Q. Our congregation has an excellent choir. Our meetinghouse is a popular place for community dinners and other public events. Recently, one of our fellowship members produced a movie to tell our story to newcomers. Questions are now being raised about copyright and privacy issues. If we sponsor a Christmas fair and we sing Christmas carols from the Unitarian Universalist hymn book, do we need legal permission? Can we film visitors as they walk past our holiday displays? The movie includes crowd scenes with two or three hundred people present.
A. Peter Bowden, a children’s television producer who also runs UU Planet Ministry & Media, which offers growth consulting and video production services to congregations, has this to say:
“I’m not a lawyer, so please conduct your own thorough research and consult experts. However, in my work with producing documentary-style content for broadcast TV we always get a release form with this simple guideline—if you can tell who it is, get a personal release.”

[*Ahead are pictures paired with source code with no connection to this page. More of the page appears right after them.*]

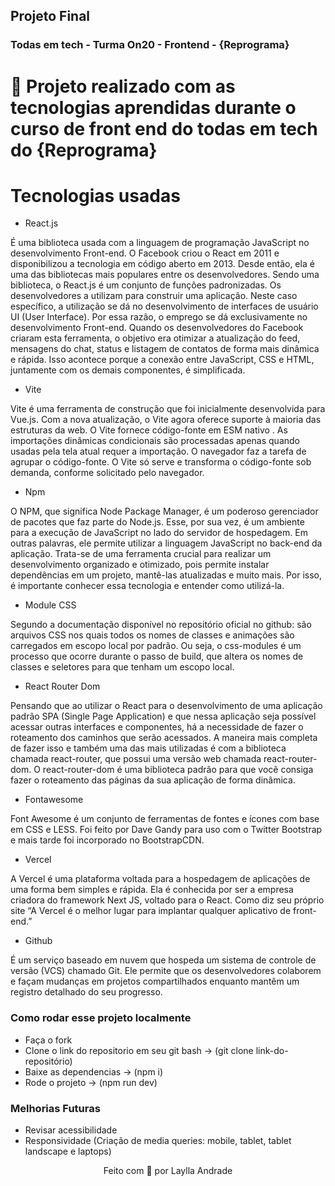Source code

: ## Projeto Final
  ### Todas em tech - Turma On20 - Frontend - {Reprograma} 

# 🧠 Projeto realizado com as tecnologias aprendidas durante o curso de front end do todas em tech do {Reprograma}


# Tecnologias usadas
 * React.js

É uma biblioteca usada com a linguagem de programação JavaScript no desenvolvimento Front-end. 
O Facebook criou o React em 2011 e disponibilizou a tecnologia em código aberto em 2013. Desde então, ela é uma das bibliotecas mais populares entre os desenvolvedores. Sendo uma biblioteca, o React.js é um conjunto de funções padronizadas. Os desenvolvedores a utilizam para construir uma aplicação. 
Neste caso específico, a utilização se dá no desenvolvimento de interfaces de usuário UI (User Interface). Por essa razão, o emprego se dá exclusivamente no desenvolvimento Front-end. 
Quando os desenvolvedores do Facebook criaram esta ferramenta, o objetivo era otimizar a atualização do feed, mensagens do chat, status e listagem de contatos de forma mais dinâmica e rápida. 
Isso acontece porque a conexão entre JavaScript, CSS e HTML, juntamente com os demais componentes, é simplificada.  

* Vite 

Vite é uma ferramenta de construção que foi inicialmente desenvolvida para Vue.js. Com a nova atualização, o Vite agora oferece suporte à maioria das estruturas da web.
O Vite fornece código-fonte em ESM nativo . As importações dinâmicas condicionais são processadas apenas quando usadas pela tela atual requer a importação. O navegador faz a tarefa de agrupar o código-fonte. O Vite só serve e transforma o código-fonte sob demanda, conforme solicitado pelo navegador.

* Npm

O NPM, que significa Node Package Manager, é um poderoso gerenciador de pacotes que faz parte do Node.js. Esse, por sua vez, é um ambiente para a execução de JavaScript no lado do servidor de hospedagem. Em outras palavras, ele permite utilizar a linguagem JavaScript no back-end da aplicação.
Trata-se de uma ferramenta crucial para realizar um desenvolvimento organizado e otimizado, pois permite instalar dependências em um projeto, mantê-las atualizadas e muito mais. Por isso, é importante conhecer essa tecnologia e entender como utilizá-la. 

* Module CSS

Segundo a documentação disponível no repositório oficial no github: são arquivos CSS nos quais todos os nomes de classes e animações são carregados em escopo local por padrão.
Ou seja, o css-modules é um processo que ocorre durante o passo de build, que altera os nomes de classes e seletores para que tenham um escopo local. 

* React Router Dom

Pensando que ao utilizar o React para o desenvolvimento de uma aplicação padrão SPA (Single Page Application) e que nessa aplicação seja possível acessar outras interfaces e componentes, há a necessidade de fazer o roteamento dos caminhos que serão acessados. A maneira mais completa de fazer isso e também uma das mais utilizadas é com a biblioteca chamada react-router, que possui uma versão web chamada react-router-dom.
O react-router-dom é uma biblioteca padrão para que você consiga fazer o roteamento das páginas da sua aplicação de forma dinâmica.

* Fontawesome 

Font Awesome é um conjunto de ferramentas de fontes e ícones com base em CSS e LESS. Foi feito por Dave Gandy para uso com o Twitter Bootstrap e mais tarde foi incorporado no BootstrapCDN.

* Vercel 

A Vercel é uma plataforma voltada para a hospedagem de aplicações de uma forma bem simples e rápida. Ela é conhecida por ser a empresa criadora do framework Next JS, voltado para o React. Como diz seu próprio site “A Vercel é o melhor lugar para implantar qualquer aplicativo de front-end.”

* Github 

É um serviço baseado em nuvem que hospeda um sistema de controle de versão (VCS) chamado Git. Ele permite que os desenvolvedores colaborem e façam mudanças em projetos compartilhados enquanto mantêm um registro detalhado do seu progresso.

### Como rodar esse projeto localmente

* Faça o fork
* Clone o link do repositorio em seu git bash -> (git clone link-do-repositório)
* Baixe as dependencias -> (npm i)
* Rode o projeto -> (npm run dev)

### Melhorias Futuras

* Revisar acessibilidade
* Responsividade (Criação de media queries: mobile, tablet, tablet landscape e laptops)

<p align="center">
Feito com 💜 por Laylla Andrade
</p>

“When filming crowds at public performances and other large events we generally post signs at entrances to the event notifying those attending that we are filming,” he says. “By entering the event they are thereby giving consent. When we do this we take pictures of the signs to document they were posted.”
“In short,” he says, “signed releases for everything! For people, for corporate logos, for property, for pets. In the spring of 2009 I made a video for our congregation’s capital campaign (http://www.youtube.com/channingchurch). If you look at that video, which is primarily stills edited together, I only used recent footage with people I recognized and thought we’d have a chance of contacting. We went through the video and listed every person clearly recognizable. All of these people were contacted for permission. We went with simple verbal and email permission to be included and were explicit in stating the video would be posted online. I would have liked written releases but the verbal/email is better than many churches do.”
The dangers of not being thorough? “All it takes,” Bowden says, “is one person to discover they are in your video (or their former spouse and child are) and you’ve opened a can of worms. Maybe not a lawsuit, but you can quickly regret not doing the work to get permissions. If you have existing footage you want to use you’ll need to make your own judgment call.”
He adds that some public events, such as newsworthy gatherings, have different standards. “As for music, if it has a valid copyright you need to get permission to use it in a video. Just last week I saw a UU video on YouTube that had a notice posted under it stating that the audio for the video had been disabled due to potential copyright violation. In the YouTube environment people and organizations are getting very sloppy. I advise organizations not to fall into this trap.” Information on obtaining copyright permissions for some UU materials is here.
In addition to his work with congregations, Bowden created and moderates the website uuplanet.tv, a Unitarian Universalist video network. Through this site he is collecting and sharing all of the best UU television and video content from across the web.